To do well at Perl golf, perhaps the most important thing is to unearth the "fundamental insights" into the problem. Some of the fundamental insights of this golf were:

  • Rather than calculating a running total, it's shorter and simpler to convert $_ in place; for example, transform II plus III into 2 + 3. With that done, simply use eval to compute the total.
  • The y/IVXLC/XLCDM/ transliteration is a short and sneaky way to multiply by ten.
  • You don't need to write two converters: it is sufficient to write an arabic_to_roman() converter. To convert the other way, simply convert 1..3999 into a table or something and do a lookup. I didn't appreciate this at first and foolishly wrote two converters. When I became aware of my blunderific overlook, my score dropped by 40 strokes.
  • The shortest way to lookup the number corresponding to a roman numeral is to create a symbolic reference for each roman numeral whose value is the corresponding arabic number. For more fun, a la ton and others, transform, for example, II plus III into $II  +$  III and eval that. This is the insight I missed, only trying a hash and a grep lookup.
  • You can further eliminate the array of roman numerals by creating a second set of symbolic references mapping negative numbers to roman numerals. Note that for this to work you must use negative numbers, since positive ones (e.g. $3) are read-only variables used by perl's regex engine. As you might expect, not many of the contestants hit upon this final insight, only ton, Juho, and jojo managing it.
Notice that none of these insights depends on knowing Ton's magic formula. Golfers like Ton have a knack for finding these insights quickly and easily, while I struggle; once I find them, it is a simple matter of golfing technique to whittle down the solution. For me, the hard part is to find them. Using the above insights, a simple solution like this:
#!perl -pl map{$_.=(!y/IVXLC/XLCDM/,I,II,III,IV,V,VI,VII,VIII,IX)[$&]while s/\d// +;$$_=$n++}@R=0..3999; y/mp/-+/;s/\w+/${$&}/g;$_=$R[eval]
comes in at around 130. You could get down to around 120, again without knowing Ton's magic formula, by whittling the arabic-to-roman converter:
#!perl -pl map{y/IVXLC/XLCDM//s//$&-9?$&-4?I x$&:IV:IX/e&s/I{5}/V/while/\d/;$$_=$ +n++}@R=0..3999; y/m/-/;s/\w+/+${$&}/g;$_=$R[eval]
To go lower, you'll need to sneak in y/iul-}/-$+ / somewhere to transform $_ directly into symrefs (e.g. $II  +$  III) that can be directly eval'ed. Doing that allows you to eliminate the s/\w+/${$&}/g above. Still further savings are available by replacing the @R array above with a second set of symbolic references, this time mapping negative numbers back to roman numerals.

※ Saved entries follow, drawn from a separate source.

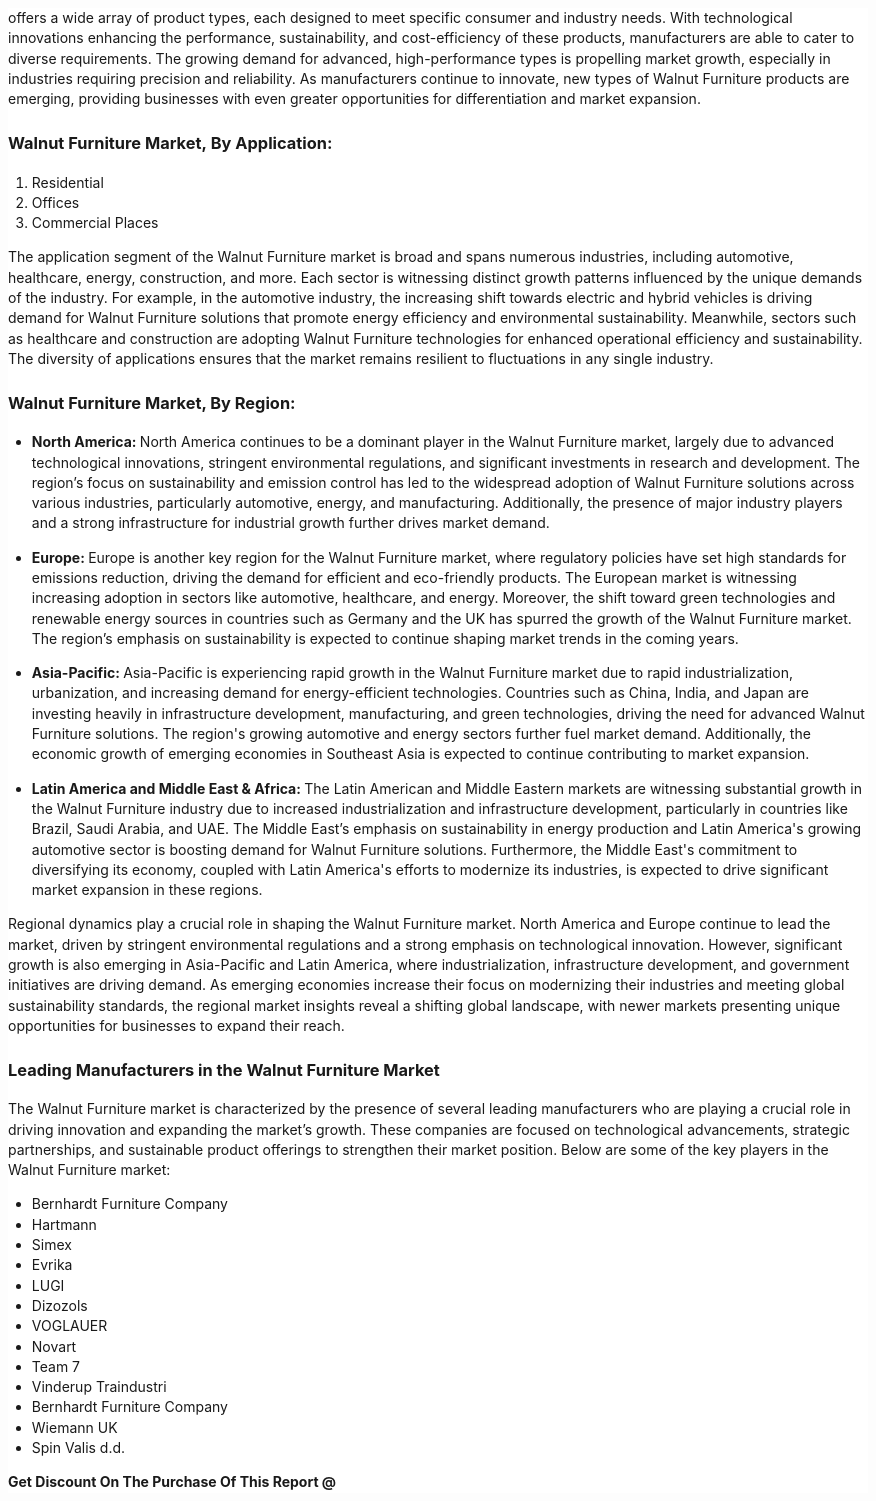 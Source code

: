 offers a wide array of product types, each designed to meet specific consumer and industry needs. With technological innovations enhancing the performance, sustainability, and cost-efficiency of these products, manufacturers are able to cater to diverse requirements. The growing demand for advanced, high-performance types is propelling market growth, especially in industries requiring precision and reliability. As manufacturers continue to innovate, new types of Walnut Furniture products are emerging, providing businesses with even greater opportunities for differentiation and market expansion.</p><h3>Walnut Furniture Market,&nbsp;By Application:</h3><ol><li>Residential<li> Offices<li> Commercial Places</li></ol><p>The application segment of the Walnut Furniture market is broad and spans numerous industries, including automotive, healthcare, energy, construction, and more. Each sector is witnessing distinct growth patterns influenced by the unique demands of the industry. For example, in the automotive industry, the increasing shift towards electric and hybrid vehicles is driving demand for Walnut Furniture solutions that promote energy efficiency and environmental sustainability. Meanwhile, sectors such as healthcare and construction are adopting Walnut Furniture technologies for enhanced operational efficiency and sustainability. The diversity of applications ensures that the market remains resilient to fluctuations in any single industry.</p><h3>Walnut Furniture Market, By Region:</h3><ul><li><p><strong>North America:&nbsp;</strong>North America continues to be a dominant player in the Walnut Furniture market, largely due to advanced technological innovations, stringent environmental regulations, and significant investments in research and development. The region&rsquo;s focus on sustainability and emission control has led to the widespread adoption of Walnut Furniture solutions across various industries, particularly automotive, energy, and manufacturing. Additionally, the presence of major industry players and a strong infrastructure for industrial growth further drives market demand.</p></li><li><p><strong><strong>Europe:&nbsp;</strong></strong>Europe is another key region for the Walnut Furniture market, where regulatory policies have set high standards for emissions reduction, driving the demand for efficient and eco-friendly products. The European market is witnessing increasing adoption in sectors like automotive, healthcare, and energy. Moreover, the shift toward green technologies and renewable energy sources in countries such as Germany and the UK has spurred the growth of the Walnut Furniture market. The region&rsquo;s emphasis on sustainability is expected to continue shaping market trends in the coming years.</p></li><li><p><strong><strong>Asia-Pacific:&nbsp;</strong></strong>Asia-Pacific is experiencing rapid growth in the Walnut Furniture market due to rapid industrialization, urbanization, and increasing demand for energy-efficient technologies. Countries such as China, India, and Japan are investing heavily in infrastructure development, manufacturing, and green technologies, driving the need for advanced Walnut Furniture solutions. The region's growing automotive and energy sectors further fuel market demand. Additionally, the economic growth of emerging economies in Southeast Asia is expected to continue contributing to market expansion.</p></li><li><p><strong><strong>Latin America and Middle East &amp; Africa:&nbsp;</strong></strong>The Latin American and Middle Eastern markets are witnessing substantial growth in the Walnut Furniture industry due to increased industrialization and infrastructure development, particularly in countries like Brazil, Saudi Arabia, and UAE. The Middle East&rsquo;s emphasis on sustainability in energy production and Latin America's growing automotive sector is boosting demand for Walnut Furniture solutions. Furthermore, the Middle East's commitment to diversifying its economy, coupled with Latin America's efforts to modernize its industries, is expected to drive significant market expansion in these regions.</p></li></ul><p>Regional dynamics play a crucial role in shaping the Walnut Furniture market. North America and Europe continue to lead the market, driven by stringent environmental regulations and a strong emphasis on technological innovation. However, significant growth is also emerging in Asia-Pacific and Latin America, where industrialization, infrastructure development, and government initiatives are driving demand. As emerging economies increase their focus on modernizing their industries and meeting global sustainability standards, the regional market insights reveal a shifting global landscape, with newer markets presenting unique opportunities for businesses to expand their reach.</p><h3><strong>Leading Manufacturers in the Walnut Furniture Market</strong></h3><p>The Walnut Furniture market is characterized by the presence of several leading manufacturers who are playing a crucial role in driving innovation and expanding the market&rsquo;s growth. These companies are focused on technological advancements, strategic partnerships, and sustainable product offerings to strengthen their market position. Below are some of the key players in the Walnut Furniture market:</p></div><div class="article-main__content" data-test-id="publishing-text-block"><ul><li><span class="">Bernhardt Furniture Company<li> Hartmann<li> Simex<li> Evrika<li> LUGI<li> Dizozols<li> VOGLAUER<li> Novart<li> Team 7<li> Vinderup Traindustri<li> Bernhardt Furniture Company<li> Wiemann UK<li> Spin Valis d.d.</span></li></ul></div><div class="article-main__content" data-test-id="publishing-text-block"><p><span class="font-[700]"><strong>Get Discount On The Purchase Of This Report @</strong> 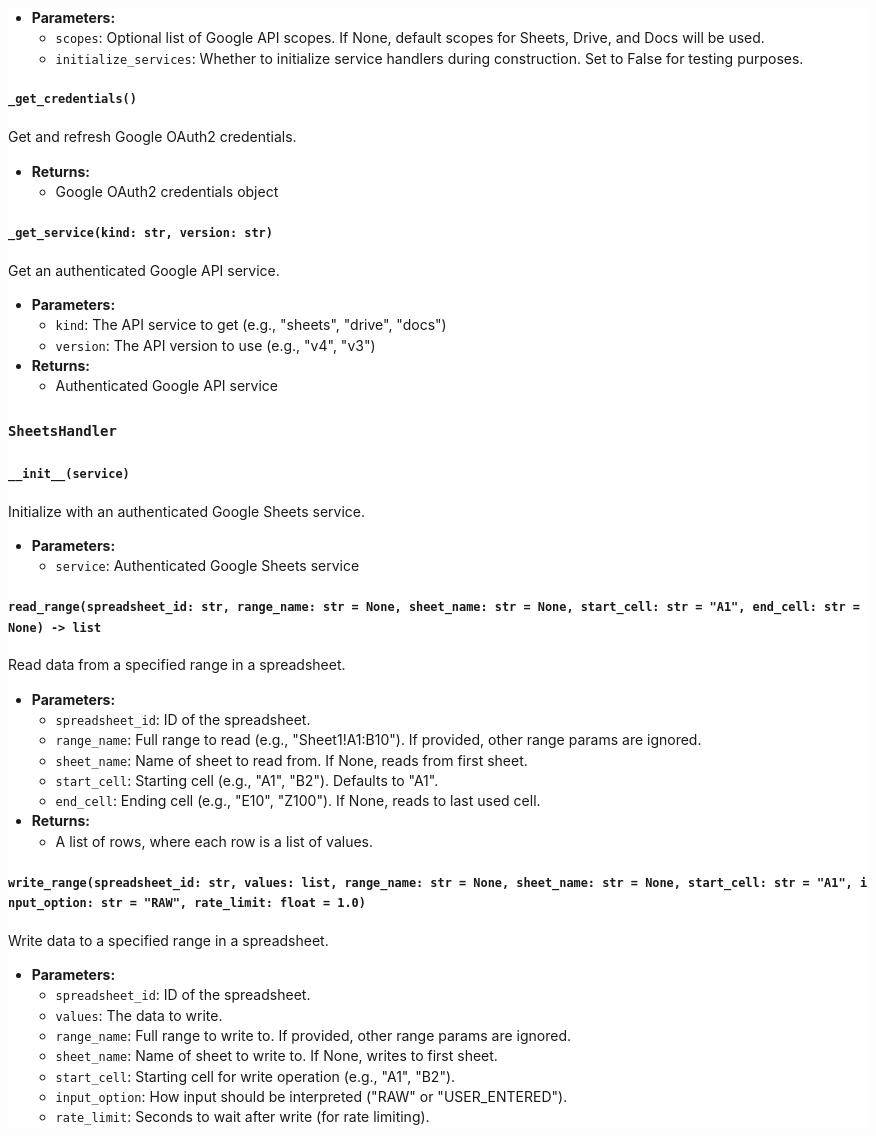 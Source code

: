 - **Parameters:**
  - `scopes`: Optional list of Google API scopes. If None, default scopes for Sheets, Drive, and Docs will be used.
  - `initialize_services`: Whether to initialize service handlers during construction. Set to False for testing purposes.

#### `_get_credentials()`

Get and refresh Google OAuth2 credentials.

- **Returns:**
  - Google OAuth2 credentials object

#### `_get_service(kind: str, version: str)`

Get an authenticated Google API service.

- **Parameters:**
  - `kind`: The API service to get (e.g., "sheets", "drive", "docs")
  - `version`: The API version to use (e.g., "v4", "v3")
- **Returns:**
  - Authenticated Google API service

### `SheetsHandler`

#### `__init__(service)`

Initialize with an authenticated Google Sheets service.

- **Parameters:**
  - `service`: Authenticated Google Sheets service

#### `read_range(spreadsheet_id: str, range_name: str = None, sheet_name: str = None, start_cell: str = "A1", end_cell: str = None) -> list`

Read data from a specified range in a spreadsheet.

- **Parameters:**
  - `spreadsheet_id`: ID of the spreadsheet.
  - `range_name`: Full range to read (e.g., "Sheet1!A1:B10"). If provided, other range params are ignored.
  - `sheet_name`: Name of sheet to read from. If None, reads from first sheet.
  - `start_cell`: Starting cell (e.g., "A1", "B2"). Defaults to "A1".
  - `end_cell`: Ending cell (e.g., "E10", "Z100"). If None, reads to last used cell.
- **Returns:**
  - A list of rows, where each row is a list of values.

#### `write_range(spreadsheet_id: str, values: list, range_name: str = None, sheet_name: str = None, start_cell: str = "A1", input_option: str = "RAW", rate_limit: float = 1.0)`

Write data to a specified range in a spreadsheet.

- **Parameters:**
  - `spreadsheet_id`: ID of the spreadsheet.
  - `values`: The data to write.
  - `range_name`: Full range to write to. If provided, other range params are ignored.
  - `sheet_name`: Name of sheet to write to. If None, writes to first sheet.
  - `start_cell`: Starting cell for write operation (e.g., "A1", "B2").
  - `input_option`: How input should be interpreted ("RAW" or "USER_ENTERED").
  - `rate_limit`: Seconds to wait after write (for rate limiting).

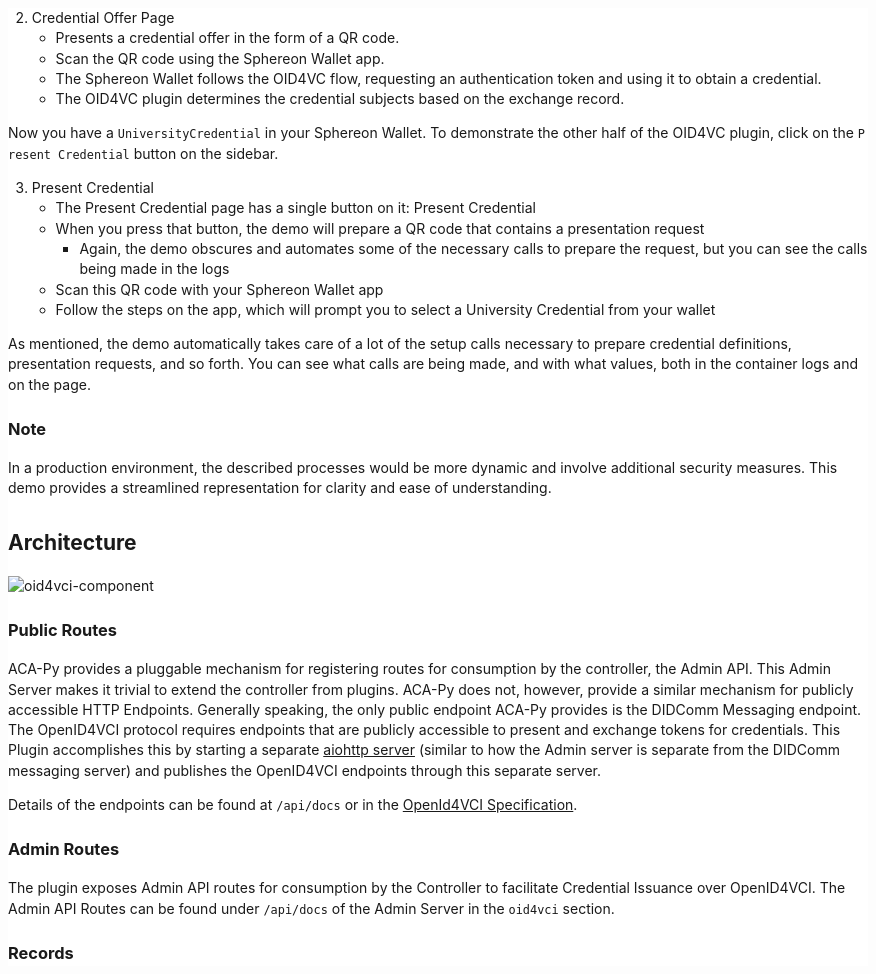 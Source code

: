 2. Credential Offer Page
   - Presents a credential offer in the form of a QR code.
   - Scan the QR code using the Sphereon Wallet app.
   - The Sphereon Wallet follows the OID4VC flow, requesting an authentication token and using it to obtain a credential.
   - The OID4VC plugin determines the credential subjects based on the exchange record.

Now you have a `UniversityCredential` in your Sphereon Wallet. To demonstrate the other half of the OID4VC plugin, click on the `Present Credential` button on the sidebar.

3. Present Credential
   - The Present Credential page has a single button on it: Present Credential
   - When you press that button, the demo will prepare a QR code that contains a presentation request
     - Again, the demo obscures and automates some of the necessary calls to prepare the request, but you can see the calls being made in the logs
   - Scan this QR code with your Sphereon Wallet app
   - Follow the steps on the app, which will prompt you to select a University Credential from your wallet

As mentioned, the demo automatically takes care of a lot of the setup calls necessary to prepare credential definitions, presentation requests, and so forth. You can see what calls are being made, and with what values, both in the container logs and on the page.

### Note

In a production environment, the described processes would be more dynamic and involve additional security measures. This demo provides a streamlined representation for clarity and ease of understanding.

## Architecture

![oid4vci-component](https://raw.githubusercontent.com/hyperledger/aries-acapy-plugins/main/oid4vci/docs/images/oid4vci-component.png)

### Public Routes

ACA-Py provides a pluggable mechanism for registering routes for consumption by the controller, the Admin API. This Admin Server makes it trivial to extend the controller from plugins. ACA-Py does not, however, provide a similar mechanism for publicly accessible HTTP Endpoints. Generally speaking, the only public endpoint ACA-Py provides is the DIDComm Messaging endpoint. The OpenID4VCI protocol requires endpoints that are publicly accessible to present and exchange tokens for credentials. This Plugin accomplishes this by starting a separate [aiohttp server](https://docs.aiohttp.org/en/stable/index.html) (similar to how the Admin server is separate from the DIDComm messaging server) and publishes the OpenID4VCI endpoints through this separate server.

Details of the endpoints can be found at `/api/docs` or in the [OpenId4VCI Specification][oid4vci].

### Admin Routes

The plugin exposes Admin API routes for consumption by the Controller to facilitate Credential Issuance over OpenID4VCI. The Admin API Routes can be found under `/api/docs` of the Admin Server in the `oid4vci` section.

### Records


[oid4vci]: https://openid.net/specs/openid-4-verifiable-credential-issuance-1_0-11.html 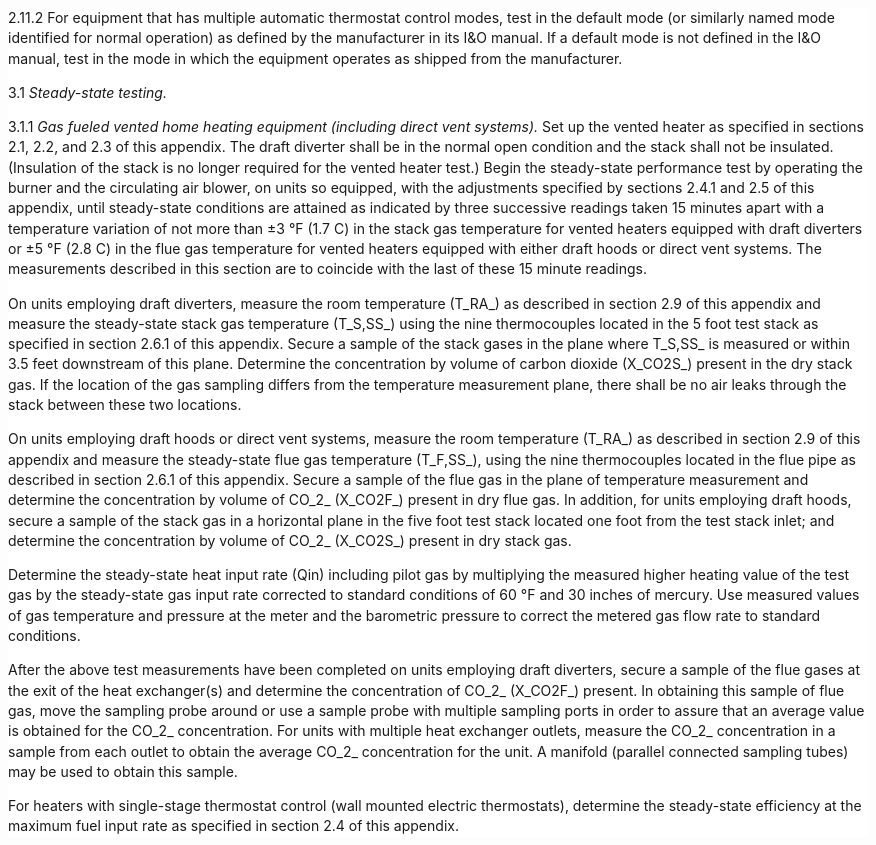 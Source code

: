 
2.11.2 For equipment that has multiple automatic thermostat control modes, test in the default mode (or similarly named mode identified for normal operation) as defined by the manufacturer in its I&O manual. If a default mode is not defined in the I&O manual, test in the mode in which the equipment operates as shipped from the manufacturer.


3.1 *Steady-state testing.*

3.1.1 *Gas fueled vented home heating equipment (including direct vent systems).* Set up the vented heater as specified in sections 2.1, 2.2, and 2.3 of this appendix. The draft diverter shall be in the normal open condition and the stack shall not be insulated. (Insulation of the stack is no longer required for the vented heater test.) Begin the steady-state performance test by operating the burner and the circulating air blower, on units so equipped, with the adjustments specified by sections 2.4.1 and 2.5 of this appendix, until steady-state conditions are attained as indicated by three successive readings taken 15 minutes apart with a temperature variation of not more than ±3 °F (1.7 C) in the stack gas temperature for vented heaters equipped with draft diverters or ±5 °F (2.8 C) in the flue gas temperature for vented heaters equipped with either draft hoods or direct vent systems. The measurements described in this section are to coincide with the last of these 15 minute readings.


On units employing draft diverters, measure the room temperature (T_RA_) as described in section 2.9 of this appendix and measure the steady-state stack gas temperature (T_S,SS_) using the nine thermocouples located in the 5 foot test stack as specified in section 2.6.1 of this appendix. Secure a sample of the stack gases in the plane where T_S,SS_ is measured or within 3.5 feet downstream of this plane. Determine the concentration by volume of carbon dioxide (X_CO2S_) present in the dry stack gas. If the location of the gas sampling differs from the temperature measurement plane, there shall be no air leaks through the stack between these two locations.


On units employing draft hoods or direct vent systems, measure the room temperature (T_RA_) as described in section 2.9 of this appendix and measure the steady-state flue gas temperature (T_F,SS_), using the nine thermocouples located in the flue pipe as described in section 2.6.1 of this appendix. Secure a sample of the flue gas in the plane of temperature measurement and determine the concentration by volume of CO_2_ (X_CO2F_) present in dry flue gas. In addition, for units employing draft hoods, secure a sample of the stack gas in a horizontal plane in the five foot test stack located one foot from the test stack inlet; and determine the concentration by volume of CO_2_ (X_CO2S_) present in dry stack gas.


Determine the steady-state heat input rate (Qin) including pilot gas by multiplying the measured higher heating value of the test gas by the steady-state gas input rate corrected to standard conditions of 60 °F and 30 inches of mercury. Use measured values of gas temperature and pressure at the meter and the barometric pressure to correct the metered gas flow rate to standard conditions.


After the above test measurements have been completed on units employing draft diverters, secure a sample of the flue gases at the exit of the heat exchanger(s) and determine the concentration of CO_2_ (X_CO2F_) present. In obtaining this sample of flue gas, move the sampling probe around or use a sample probe with multiple sampling ports in order to assure that an average value is obtained for the CO_2_ concentration. For units with multiple heat exchanger outlets, measure the CO_2_ concentration in a sample from each outlet to obtain the average CO_2_ concentration for the unit. A manifold (parallel connected sampling tubes) may be used to obtain this sample.


For heaters with single-stage thermostat control (wall mounted electric thermostats), determine the steady-state efficiency at the maximum fuel input rate as specified in section 2.4 of this appendix.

While I don't fully understand your shortest 186 solution:

#!perl -pla %n=I1V5X10L50C100D500M1000=~/(.)(\d+)/g;sub d{$#_-=$z*2*(@_&&$z<$_)-($z=$_)for@n{/./g};@_}$t+=($.=/p/-/n/||$.)*d for@F;map{$s.=$_ x($t/d),$t%=d}M,CM,D,CD,C,XC,L,XL,X,IX,V,IV,I;$_=$s
it seems like sour grapes to claim that:
this contest was effectively written for a few people who were in the know, who had seen your magic algorithm, shutting out the rest of us.
As shown above, without knowing Ton's magic algorithm, you could have easily trimmed 60 strokes off your solution by unearthing the fundamental insights into the problem.

Update: oops, changed 4e3 to 3999 (4e3 fails test case "MD plus I") plus minor code improvements. Added extra symbolic reference insight.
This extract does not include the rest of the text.